Henry Baker <hbaker1@pipeline.com>
Wed, 02 Sep 2015 09:51:51 -0700
FYI: "The main issue seems to be that the [Vice News] fixer uses a complex
encryption system on his personal computer that a lot of ISIL militants also
utilise for strategic communications."

The journalists were also using cars that could have been used as car bombs.
Water bottles were also found; 100% of terrorists are known to use water.

http://www.aljazeera.com/news/2015/09/vice-news-fixer-arrested-encryption-software-150901200622345.html

Umut Uras, Vice News fixer 'charged over encryption software', 2 Sep 2015

Turkey official tells Al Jazeera charges made after fixer found to have
encryption software used by ISIL on his laptop.

Three staff members from Vice News were charged with "engaging in terrorist
activity" because one of the men was using an encryption system on his
personal computer which is often used by the Islamic State of Iraq and the
Levant (ISIL), a senior press official in the Turkish government has told Al
Jazeera.

Two UK journalists, Jake Hanrahan and Philip Pendlebury, along with their
Turkey-based Iraqi fixer and a driver, were arrested on Thursday in
Diyarbakir while filming clashes between security forces and youth members
of the outlawed and armed Kurdistan Workers' Party (PKK).

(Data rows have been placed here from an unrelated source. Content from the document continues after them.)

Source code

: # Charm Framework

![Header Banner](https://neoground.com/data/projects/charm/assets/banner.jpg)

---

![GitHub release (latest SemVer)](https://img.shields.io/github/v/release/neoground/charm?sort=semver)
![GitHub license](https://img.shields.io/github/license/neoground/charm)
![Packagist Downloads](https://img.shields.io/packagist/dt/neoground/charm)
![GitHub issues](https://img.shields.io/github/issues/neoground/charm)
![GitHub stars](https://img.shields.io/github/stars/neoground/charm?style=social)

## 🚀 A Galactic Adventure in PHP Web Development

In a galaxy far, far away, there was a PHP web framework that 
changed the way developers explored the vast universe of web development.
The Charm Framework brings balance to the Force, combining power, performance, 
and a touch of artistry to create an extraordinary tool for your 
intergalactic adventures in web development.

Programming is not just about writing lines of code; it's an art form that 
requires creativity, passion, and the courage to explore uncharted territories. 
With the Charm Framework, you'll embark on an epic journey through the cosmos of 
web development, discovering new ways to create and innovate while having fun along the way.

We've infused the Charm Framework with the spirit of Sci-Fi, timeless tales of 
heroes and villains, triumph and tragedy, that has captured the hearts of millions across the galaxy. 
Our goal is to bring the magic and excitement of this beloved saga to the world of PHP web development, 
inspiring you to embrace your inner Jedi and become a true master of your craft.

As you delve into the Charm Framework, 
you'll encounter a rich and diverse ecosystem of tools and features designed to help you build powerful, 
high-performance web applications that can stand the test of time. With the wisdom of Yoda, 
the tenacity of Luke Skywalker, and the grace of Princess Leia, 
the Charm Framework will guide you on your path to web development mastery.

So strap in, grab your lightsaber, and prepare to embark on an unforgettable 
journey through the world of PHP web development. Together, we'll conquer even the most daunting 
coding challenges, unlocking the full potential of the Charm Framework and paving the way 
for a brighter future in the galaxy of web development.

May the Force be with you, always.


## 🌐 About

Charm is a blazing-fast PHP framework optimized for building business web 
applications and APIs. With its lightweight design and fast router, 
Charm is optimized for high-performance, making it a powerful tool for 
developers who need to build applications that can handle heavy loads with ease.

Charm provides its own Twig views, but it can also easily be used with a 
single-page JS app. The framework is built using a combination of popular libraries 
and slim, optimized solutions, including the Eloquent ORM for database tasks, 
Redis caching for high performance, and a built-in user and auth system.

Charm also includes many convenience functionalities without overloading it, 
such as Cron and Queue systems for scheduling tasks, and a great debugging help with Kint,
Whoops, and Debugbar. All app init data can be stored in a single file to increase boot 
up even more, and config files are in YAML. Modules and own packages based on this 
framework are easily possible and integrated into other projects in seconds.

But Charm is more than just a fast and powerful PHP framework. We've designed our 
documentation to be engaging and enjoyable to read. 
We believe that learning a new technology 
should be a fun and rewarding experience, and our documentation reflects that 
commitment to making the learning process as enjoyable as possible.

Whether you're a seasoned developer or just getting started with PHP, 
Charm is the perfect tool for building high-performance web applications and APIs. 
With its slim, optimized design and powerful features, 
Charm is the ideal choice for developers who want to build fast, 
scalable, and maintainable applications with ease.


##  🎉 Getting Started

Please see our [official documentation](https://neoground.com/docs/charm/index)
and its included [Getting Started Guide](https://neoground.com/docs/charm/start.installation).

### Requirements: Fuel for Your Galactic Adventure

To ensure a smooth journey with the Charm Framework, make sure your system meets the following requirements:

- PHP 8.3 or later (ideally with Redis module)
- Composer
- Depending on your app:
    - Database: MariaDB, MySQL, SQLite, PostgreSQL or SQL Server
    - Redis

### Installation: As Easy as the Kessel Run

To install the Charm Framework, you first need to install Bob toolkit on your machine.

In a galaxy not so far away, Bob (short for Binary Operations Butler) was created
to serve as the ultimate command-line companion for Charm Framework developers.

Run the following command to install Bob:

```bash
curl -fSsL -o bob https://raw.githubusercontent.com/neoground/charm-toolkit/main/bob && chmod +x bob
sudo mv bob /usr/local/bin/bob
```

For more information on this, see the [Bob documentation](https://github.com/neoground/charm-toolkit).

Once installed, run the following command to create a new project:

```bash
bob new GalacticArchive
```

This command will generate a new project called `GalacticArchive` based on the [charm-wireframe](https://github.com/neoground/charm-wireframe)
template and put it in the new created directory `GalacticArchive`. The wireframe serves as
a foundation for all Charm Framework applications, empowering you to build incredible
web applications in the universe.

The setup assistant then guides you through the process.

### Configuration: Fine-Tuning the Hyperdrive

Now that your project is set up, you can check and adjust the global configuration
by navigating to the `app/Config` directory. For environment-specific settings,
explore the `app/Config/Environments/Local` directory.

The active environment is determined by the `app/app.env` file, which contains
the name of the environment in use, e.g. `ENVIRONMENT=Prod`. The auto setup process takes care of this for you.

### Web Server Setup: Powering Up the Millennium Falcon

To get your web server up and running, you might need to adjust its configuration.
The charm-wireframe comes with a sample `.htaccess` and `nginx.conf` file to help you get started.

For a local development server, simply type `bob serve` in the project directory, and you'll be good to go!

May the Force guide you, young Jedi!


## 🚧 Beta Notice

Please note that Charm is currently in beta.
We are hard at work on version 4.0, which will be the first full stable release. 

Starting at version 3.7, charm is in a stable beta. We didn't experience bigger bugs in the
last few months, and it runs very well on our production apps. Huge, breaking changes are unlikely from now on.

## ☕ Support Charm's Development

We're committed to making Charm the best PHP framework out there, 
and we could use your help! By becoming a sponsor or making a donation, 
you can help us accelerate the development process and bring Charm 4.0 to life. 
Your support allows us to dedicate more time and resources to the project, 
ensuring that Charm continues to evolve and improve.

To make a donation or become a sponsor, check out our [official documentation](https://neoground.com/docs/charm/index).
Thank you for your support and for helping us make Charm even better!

On Monday, the three men were charged by a Turkish judge in Diyarbakir with
"engaging in terrorist activity" on behalf of ISIL, the driver was released
without charge.

The Turkish official, who spoke on condition of anonymity, told Al Jazeera:
"The main issue seems to be that the fixer uses a complex encryption system
on his personal computer that a lot of ISIL militants also utilise for
strategic communications."

Speaking to Al Jazeera, Tahir Elci, the head of the Diyarbakir lawyers
association, said: "I find it ridiculous that they were taken into custody.
I don't believe there is any accuracy to what they are charged for.  "To me,
it seems like an attempt by the government to get international journalists
away from the area of conflict.  [...]


FTC: Breaking Wyndham

Henry Baker <hbaker1@pipeline.com>
Thu, 27 Aug 2015 07:45:26 -0700
FYI—And companies are asking the govt to provide them with even more
immunity from liability?  This is yet more of the same type of "socializing
losses while privatizing profits" scheme that we have come to know & love
from the recent financial crisis.

According to the FTC complaint, “there were no fewer than 10 practices that
taken together, unreasonably and unnecessarily exposed consumers'
personal data to unauthorized access and theft.''

“Apparently both the username and password for a Wyndham property management
system developed by Micros Systems Inc. was *micros*.''

“The company had no security controls whatsoever in many of these areas.''

The 2007 FTC guidebook “advises companies to *consider encrypting sensitive
information*'' ["Consider" ?  As in a street sign that says *Consider
Stopping*?]

“The FTC [is] in a very tricky position—trying to hold companies
accountable for failing to implement reasonable security measures without
ever defining what those reasonable measures are.''

“How were we supposed to implement adequate security when no one ever told
us what that means?''

Josephine Wolff, *Slate*, 26 Aug 2015
What Exactly Does Reasonable Mean?
The FTC's maddening attempts to hold companies liable for cybersecurity lapses.
http://www.slate.com/articles/technology/future_tense/2015/08/the_ftc_punishes_wyndham_for_failing_to_protect_customer_data.html


A Roadmap for a World Without Drivers

Lauren Weinstein <lauren@vortex.com>
Sun, 30 Aug 2015 08:52:18 -0700
Medium via NNSquad
https://medium.com/@alexrubalcava/a-roadmap-for-a-world-without-drivers-573aede0c968

  The reaction to the first car bombing using an AV is going to be massive,
  and it's going to be stupid. CNN will go into "missing airplane"
  mode. There will be calls for the government to issue a stop to all AV
  operations, much in the same way that the FAA ordered a ground stop after
  9/11. But unlike 9/11, which involved a decades-old transportation
  infrastructure, the first AV bombing will use an infrastructure in its
  infancy, one that will be much easier to shut down. That shutdown could
  stretch from temporary to quasi-permanent with ease, as security
  professionals grapple with the technical challenge of distinguishing
  between safe, legitimate payloads and payloads that are intended to
  harm. The scenario described above—using an AV to commit a violent
  crime—involves no hacking. Hacking is the second major barrier to
  adoption that will present unique problems to AVs.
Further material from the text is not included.